September 14, 2019. Drones and missiles launched from southern Iran strike the Saudi Aramco oil processing facilities at Abqaiq and Khurais. Saudi air defenses do not intercept the attacking drones and missiles, because they are all oriented to the south to protect against Houthi attacks from Yemen. Oil prices worldwide soar 20% in the aftermath of the attacks.
What do these three, seemingly disparate, events have in common? They are all failures in intelligence and, more specifically, they are all failures in human intelligence.
Baltimore has a population of 602,000 people. Within the city many people live in areas that are relatively crime free. Violence, and the drug trade that fuels that violence is concentrated in compact areas in western and eastern Baltimore. The total population in these portions of the city does not exceed 300,000 people.
And yet, the Baltimore City Police Department, supported by state and federal agencies such as the FBI and ATF, is so blind as to what is happening within neighborhoods that don’t take thirty minutes to drive across that it must resort to spy planes in a desperate bid to regain the initiative?
Pensacola Naval Air Station trains vast numbers of foreign students and has done so for decades.
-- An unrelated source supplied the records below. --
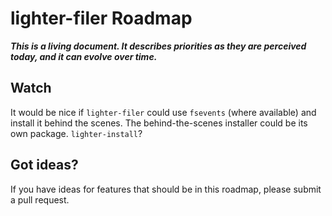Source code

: # lighter-filer Roadmap

***This is a living document. It describes priorities as they are perceived
today, and it can evolve over time.***

## Watch
It would be nice if `lighter-filer` could use `fsevents` (where available) and
install it behind the scenes. The behind-the-scenes installer could be its own
package. `lighter-install`?

## Got ideas?
If you have ideas for features that should be in this roadmap, please submit
a pull request.
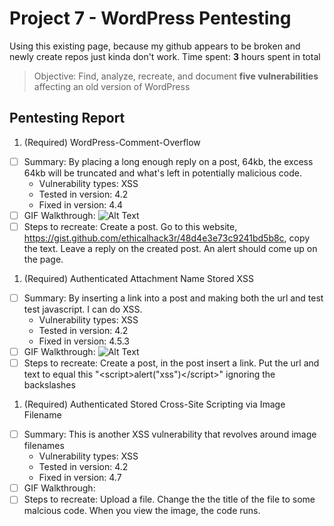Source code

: # Project 7 - WordPress Pentesting
Using this existing page, because my github appears to be broken and newly create repos just kinda don't work.
Time spent: **3** hours spent in total

> Objective: Find, analyze, recreate, and document **five vulnerabilities** affecting an old version of WordPress

## Pentesting Report

1. (Required) WordPress-Comment-Overflow
  - [ ] Summary: By placing a long enough reply on a post, 64kb, the excess 64kb will be truncated and what's left in potentially malicious code. 
    - Vulnerability types: XSS
    - Tested in version: 4.2
    - Fixed in version: 4.4
  - [ ] GIF Walkthrough: ![Alt Text](https://media.giphy.com/media/7E5lCjTAVgn5xGBnEq/giphy.gif)
  - [ ] Steps to recreate: Create a post. Go to this website, https://gist.github.com/ethicalhack3r/48d4e3e73c9241bd5b8c, copy the text. Leave a reply on the created post. An alert should come up on the page. 
1. (Required) Authenticated Attachment Name Stored XSS
  - [ ] Summary: By inserting a link into a post and making both the url and test test javascript. I can do XSS.
    - Vulnerability types: XSS
    - Tested in version: 4.2
    - Fixed in version: 4.5.3
  - [ ] GIF Walkthrough: ![Alt Text](https://media.giphy.com/media/4NrBRwPZR8YdDkZw5E/giphy.gif)
  - [ ] Steps to recreate: Create a post, in the post insert a link. Put the url and text to equal this "\<script>alert("xss")\</script>" ignoring the backslashes
1. (Required) Authenticated Stored Cross-Site Scripting via Image Filename
  - [ ] Summary: This is another XSS vulnerability that revolves around image filenames
    - Vulnerability types: XSS
    - Tested in version: 4.2
    - Fixed in version: 4.7
  - [ ] GIF Walkthrough: 
  - [ ] Steps to recreate: Upload a file. Change the the title of the file to some malcious code. When you view the image, the code runs.
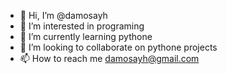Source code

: - 👋 Hi, I’m @damosayh
- 👀 I’m interested in programing 
- 🌱 I’m currently learning pythone
- 💞️ I’m looking to collaborate on pythone projects 
- 📫 How to reach me damosayh@gmail.com

<!---
damosayh/damosayh is a ✨ special ✨ repository because its `README.md` (this file) appears on your GitHub profile.
You can click the Preview link to take a look at your changes.
--->
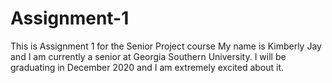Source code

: # Assignment-1
This is Assignment 1 for the Senior Project course
My name is Kimberly Jay and I am currently a senior at Georgia Southern University. I will be graduating in December 2020 and I am extremely excited about it. 
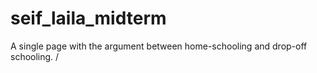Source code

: # seif_laila_midterm
A single page with the argument between home-schooling and drop-off schooling.
/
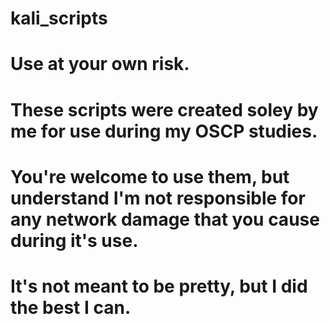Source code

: # kali_scripts

# Use at your own risk. 
# These scripts were created soley by me for use during my OSCP studies. 
# You're welcome to use them, but understand I'm not responsible for any network damage that you cause during it's use.
# It's not meant to be pretty, but I did the best I can. 
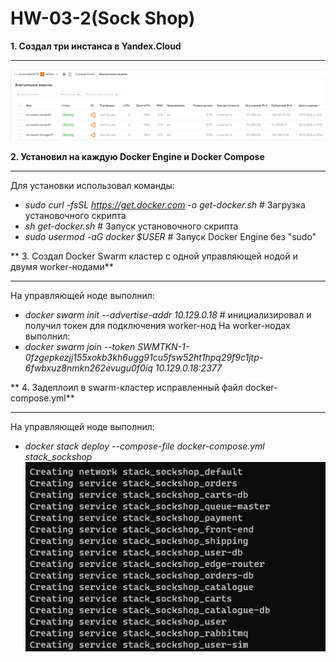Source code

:# HW-03-2(Sock Shop)

**1. Создал три инстанса в Yandex.Cloud**
___
![vm_swarm](./images/vm_swarm.PNG)

**2. Установил на каждую Docker Engine и Docker Compose**
___
Для установки использовал команды:
- _sudo curl -fsSL https://get.docker.com -o get-docker.sh_   # Загрузка установочного скрипта
- _sh get-docker.sh_   # Запуск установочного скрипта
- _sudo usermod -aG docker $USER_   # Запуск Docker Engine без "sudo"

** 3. Создал Docker Swarm кластер с одной управляющей нодой и двумя worker-нодами**
___
На управляющей ноде выполнил:
- _docker swarm init --advertise-addr 10.129.0.18_   # инициализировал и получил токен для подключения worker-нод
На worker-нодах выполнил:
- _docker swarm join --token SWMTKN-1-0fzgepkezjj155xokb3kh6ugg91cu5fsw52ht1hpq29f9c1jtp-6fwbxuz8nmkn262evugu0f0iq 10.129.0.18:2377_

** 4. Задеплоил в swarm-кластер исправленный файл docker-compose.yml**
___
На управляющей ноде выполнил:
- _docker stack deploy --compose-file docker-compose.yml stack_sockshop_
![deploy_stack](./images/deploy_stack.PNG)
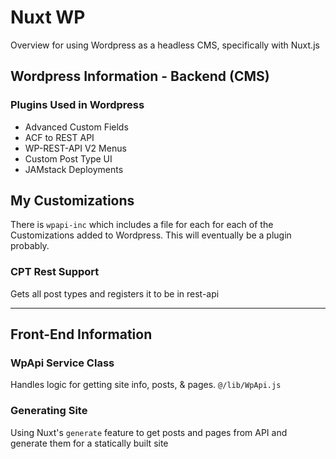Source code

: # Nuxt WP

Overview for using Wordpress as a headless CMS, specifically with Nuxt.js

## Wordpress Information - Backend (CMS)

### Plugins Used in Wordpress

- Advanced Custom Fields
- ACF to REST API
- WP-REST-API V2 Menus
- Custom Post Type UI
- JAMstack Deployments

## My Customizations

There is `wpapi-inc` which includes a file for each for each of the Customizations added to Wordpress. This will eventually be a plugin probably.

### CPT Rest Support

Gets all post types and registers it to be in rest-api

---

## Front-End Information

### WpApi Service Class

Handles logic for getting site info, posts, & pages. `@/lib/WpApi.js`

### Generating Site

Using Nuxt's `generate` feature to get posts and pages from API and generate them for a statically built site
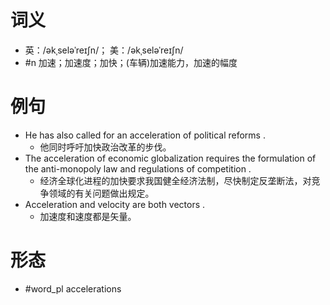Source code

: # 词义
- 英：/əkˌseləˈreɪʃn/； 美：/əkˌseləˈreɪʃn/
- #n 加速；加速度；加快；(车辆)加速能力，加速的幅度
# 例句
- He has also called for an acceleration of political reforms .
	- 他同时呼吁加快政治改革的步伐。
- The acceleration of economic globalization requires the formulation of the anti-monopoly law and regulations of competition .
	- 经济全球化进程的加快要求我国健全经济法制，尽快制定反垄断法，对竞争领域的有关问题做出规定。
- Acceleration and velocity are both vectors .
	- 加速度和速度都是矢量。
# 形态
- #word_pl accelerations
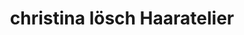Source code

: ---
title: "christina lösch Haaratelier"
url: /nuernberg/christina-loesch-haaratelier/
shop: Friseur
---
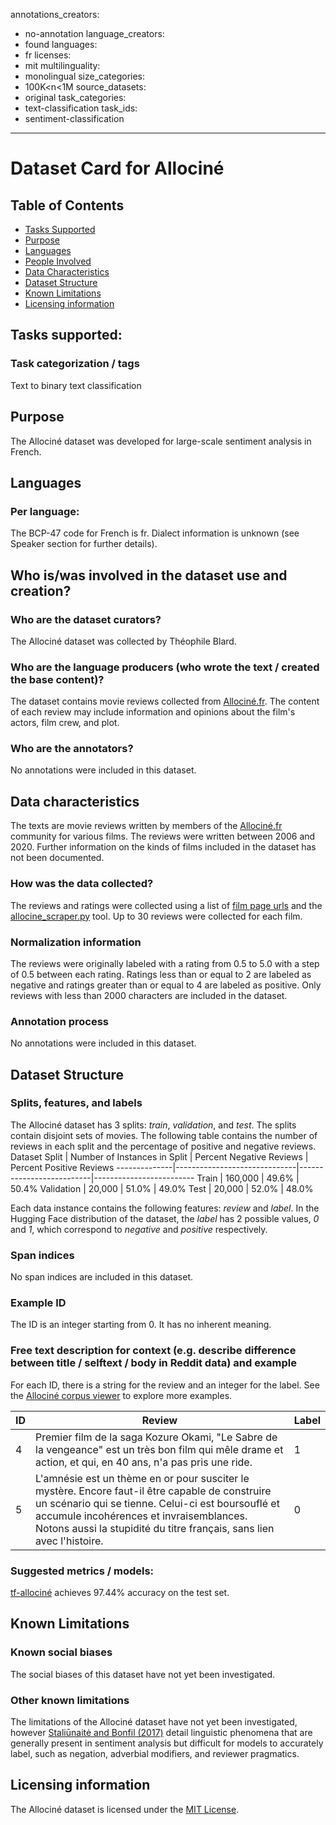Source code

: annotations_creators:
- no-annotation
language_creators:
- found
languages:
- fr
licenses:
- mit
multilinguality:
- monolingual
size_categories:
- 100K<n<1M
source_datasets:
- original
task_categories:
- text-classification
task_ids:
- sentiment-classification
---
# Dataset Card for Allociné

## Table of Contents
- [Tasks Supported](#tasks-supported)
- [Purpose](#purpose)
- [Languages](#languages)
- [People Involved](#who-iswas-involved-in-the-dataset-use-and-creation)
- [Data Characteristics](#data-characteristics)
- [Dataset Structure](#dataset-structure)
- [Known Limitations](#known-limitations)
- [Licensing information](#licensing-information)

## Tasks supported:
### Task categorization / tags

Text to binary text classification

## Purpose

The Allociné dataset was developed for large-scale sentiment analysis in French. 

## Languages 
### Per language:

The BCP-47 code for French is fr. Dialect information is unknown (see Speaker section for further details).

## Who is/was involved in the dataset use and creation?
### Who are the dataset curators?

The Allociné dataset was collected by Théophile Blard. 

### Who are the language producers (who wrote the text / created the base content)?

The dataset contains movie reviews collected from [Allociné.fr](https://www.allocine.fr/). The content of each review may include information and opinions about the film's actors, film crew, and plot.

### Who are the annotators?

No annotations were included in this dataset. 

## Data characteristics

The texts are movie reviews written by members of the [Allociné.fr](https://www.allocine.fr/) community for various films. The reviews were written between 2006 and 2020. Further information on the kinds of films included in the dataset has not been documented.

### How was the data collected?

The reviews and ratings were collected using a list of [film page urls](https://github.com/TheophileBlard/french-sentiment-analysis-with-bert/blob/master/allocine_dataset/allocine_films_urls.txt) and the [allocine_scraper.py](https://github.com/TheophileBlard/french-sentiment-analysis-with-bert/blob/master/allocine_dataset/allocine_scraper.py) tool. Up to 30 reviews were collected for each film. 

### Normalization information

The reviews were originally labeled with a rating from 0.5 to 5.0 with a step of 0.5 between each rating. Ratings less than or equal to 2 are labeled as negative and ratings greater than or equal to 4 are labeled as positive. Only reviews with less than 2000 characters are included in the dataset. 

### Annotation process

No annotations were included in this dataset. 

## Dataset Structure
### Splits, features, and labels

The Allociné dataset has 3 splits: _train_, _validation_, and _test_. The splits contain disjoint sets of movies. The following table contains the number of reviews in each split and the percentage of positive and negative reviews. 
Dataset Split | Number of Instances in Split | Percent Negative Reviews | Percent Positive Reviews
--------------|------------------------------|--------------------------|-------------------------
Train | 160,000 | 49.6% | 50.4%
Validation | 20,000 | 51.0% | 49.0%
Test | 20,000 | 52.0% | 48.0%

Each data instance contains the following features: _review_ and _label_. In the Hugging Face distribution of the dataset, the _label_ has 2 possible values, _0_ and _1_, which correspond to _negative_ and _positive_ respectively. 

### Span indices

No span indices are included in this dataset.

### Example ID

The ID is an integer starting from 0. It has no inherent meaning. 

### Free text description for context (e.g. describe difference between title / selftext / body in Reddit data) and example

For each ID, there is a string for the review and an integer for the label. See the [Allociné corpus viewer](https://huggingface.co/nlp/viewer/?dataset=allocine) to explore more examples.

ID | Review | Label
---|--------|-------
4	| Premier film de la saga Kozure Okami, "Le Sabre de la vengeance" est un très bon film qui mêle drame et action, et qui, en 40 ans, n'a pas pris une ride.	| 1
5	| L'amnésie est un thème en or pour susciter le mystère. Encore faut-il être capable de construire un scénario qui se tienne. Celui-ci est boursouflé et accumule incohérences et invraisemblances. Notons aussi la stupidité du titre français, sans lien avec l'histoire.	| 0


### Suggested metrics / models:

[tf-allociné](https://huggingface.co/tblard/tf-allocine) achieves 97.44% accuracy on the test set. 

## Known Limitations
### Known social biases

The social biases of this dataset have not yet been investigated.

### Other known limitations

The limitations of the Allociné dataset have not yet been investigated, however [Staliūnaitė and Bonfil (2017)](https://www.aclweb.org/anthology/W17-5410.pdf) detail linguistic phenomena that are generally present in sentiment analysis but difficult for models to accurately label, such as negation, adverbial modifiers, and reviewer pragmatics. 

## Licensing information

The Allociné dataset is licensed under the [MIT License](https://opensource.org/licenses/MIT).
Most of those students are of no real counterintelligence concern. Some, however, like Al-Shamrani, come from nations where there have been for many years significant concerns about extremism in general and about extremists infiltrating the military in particular.
And still somehow Al-Shamrani radicalized, either in place in the United States or prior to his arrival, planned his attack and carried it out, on a U.S. military base, and no one provided any warning of what was about to happen. On our soil, on a facility completely under our control, we were blind.
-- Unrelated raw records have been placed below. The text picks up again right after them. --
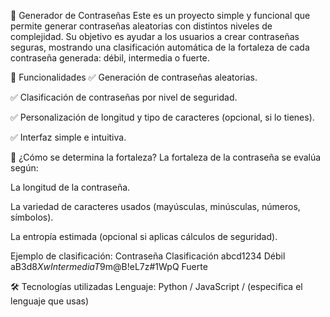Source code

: 🔐 Generador de Contraseñas
Este es un proyecto simple y funcional que permite generar contraseñas aleatorias con distintos niveles de complejidad. Su objetivo es ayudar a los usuarios a crear contraseñas seguras, mostrando una clasificación automática de la fortaleza de cada contraseña generada: débil, intermedia o fuerte.

🚀 Funcionalidades
✅ Generación de contraseñas aleatorias.

✅ Clasificación de contraseñas por nivel de seguridad.

✅ Personalización de longitud y tipo de caracteres (opcional, si lo tienes).

✅ Interfaz simple e intuitiva.

🔎 ¿Cómo se determina la fortaleza?
La fortaleza de la contraseña se evalúa según:

La longitud de la contraseña.

La variedad de caracteres usados (mayúsculas, minúsculas, números, símbolos).

La entropía estimada (opcional si aplicas cálculos de seguridad).

Ejemplo de clasificación:
Contraseña	       Clasificación
abcd1234	         Débil
aB3d$8Xw	         Intermedia
T$9m@B!eL7z#1WpQ	 Fuerte

🛠️ Tecnologías utilizadas
Lenguaje: Python / JavaScript / (especifica el lenguaje que usas)
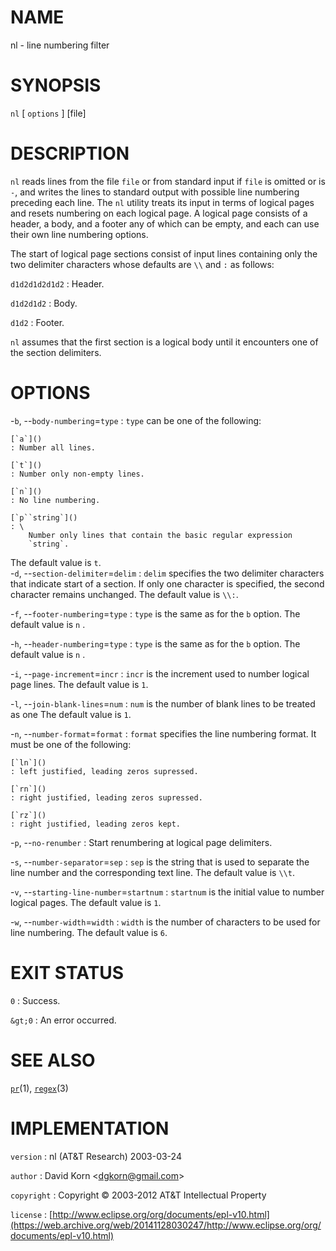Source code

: # NAME

nl - line numbering filter

# SYNOPSIS

`nl` \[ `options` \] \[file\]

# DESCRIPTION

`nl` reads lines from the file `file` or from standard input if `file`
is omitted or is `-`, and writes the lines to standard output with
possible line numbering preceding each line.
The `nl` utility treats its input in terms of logical pages and resets
numbering on each logical page. A logical page consists of a header, a
body, and a footer any of which can be empty, and each can use their own
line numbering options.

The start of logical page sections consist of input lines containing
only the two delimiter characters whose defaults are `\\` and `:` as
follows:

`d1d2d1d2d1d2`
:   Header.

`d1d2d1d2`
:   Body.

`d1d2`
: Footer.

`nl` assumes that the first section is a logical body until it
encounters one of the section delimiters.

# OPTIONS

-`b`, --`body-numbering`=`type`
:   `type` can be one of the following:

    [`a`]()
    : Number all lines.

    [`t`]()
    : Number only non-empty lines.

    [`n`]()
    : No line numbering.

    [`p``string`]()
    : \
        Number only lines that contain the basic regular expression
        `string`.

The default value is `t`.\
-`d`, --`section-delimiter`=`delim`
:   `delim` specifies the two delimiter characters that indicate start
    of a section. If only one character is specified, the second
    character remains unchanged. The default value is `\\:`.

-`f`, --`footer-numbering`=`type`
:   `type` is the same as for the `b` option. The default value is
    `n` .

-`h`, --`header-numbering`=`type`
:   `type` is the same as for the `b` option. The default value is
    `n` .

-`i`, --`page-increment`=`incr`
:   `incr` is the increment used to number logical page lines. The
    default value is `1`.

-`l`, --`join-blank-lines`=`num`
:   `num` is the number of blank lines to be treated as one The default
    value is `1`.

-`n`, --`number-format`=`format`
:   `format` specifies the line numbering format. It must be one of the
    following:

    [`ln`]()
    : left justified, leading zeros supressed.

    [`rn`]()
    : right justified, leading zeros supressed.

    [`rz`]()
    : right justified, leading zeros kept.

-`p`, --`no-renumber`
:   Start renumbering at logical page delimiters.

-`s`, --`number-separator`=`sep`
:   `sep` is the string that is used to separate the line number and the
    corresponding text line. The default value is `\\t`.

-`v`, --`starting-line-number`=`startnum`
:   `startnum` is the initial value to number logical pages. The default
    value is `1`.

-`w`, --`number-width`=`width`
:   `width` is the number of characters to be used for line numbering.
    The default value is `6`.

# EXIT STATUS

`0`
: Success.

`&gt;0`
:   An error occurred.

# SEE ALSO

[`pr`](/web/20141128030247/http://www2.research.att.com/~astopen/man/man1/pr.html)(1),
[`regex`](/web/20141128030247/http://www2.research.att.com/~astopen/man/man3/regex.html)(3)

# IMPLEMENTATION

`version`
:   nl (AT&T Research) 2003-03-24

`author`
:   David Korn
    &lt;[dgkorn@gmail.com](https://web.archive.org/web/20141128030247/mailto:dgkorn@gmail.com)&gt;

`copyright`
:   Copyright © 2003-2012 AT&T Intellectual Property

`license`
:   [http://www.eclipse.org/org/documents/epl-v10.html](https://web.archive.org/web/20141128030247/http://www.eclipse.org/org/documents/epl-v10.html)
The Iranian decision to launch a major attack on Saudi oil facilities was not one that was made at a junior level by some battlefield commander. Given the implications, including the possibility that such an attack would trigger a U.S. response in kind, this attack of necessity was approved at the highest levels and, almost certainly, after some careful deliberation. The decision, once made, then had to be communicated down through a chain of command to firing units, which had been armed and positioned to carry out the attack.
And, yet, there was no forewarning. Leaving aside, for the purposes of this article, what that says about our signals intelligence and imagery capabilities, consider what that means about our human intelligence collection apparatus. We had no one anywhere inside the Iranian government or its military who could provide us with the necessary intelligence to prepare for or deter this attack.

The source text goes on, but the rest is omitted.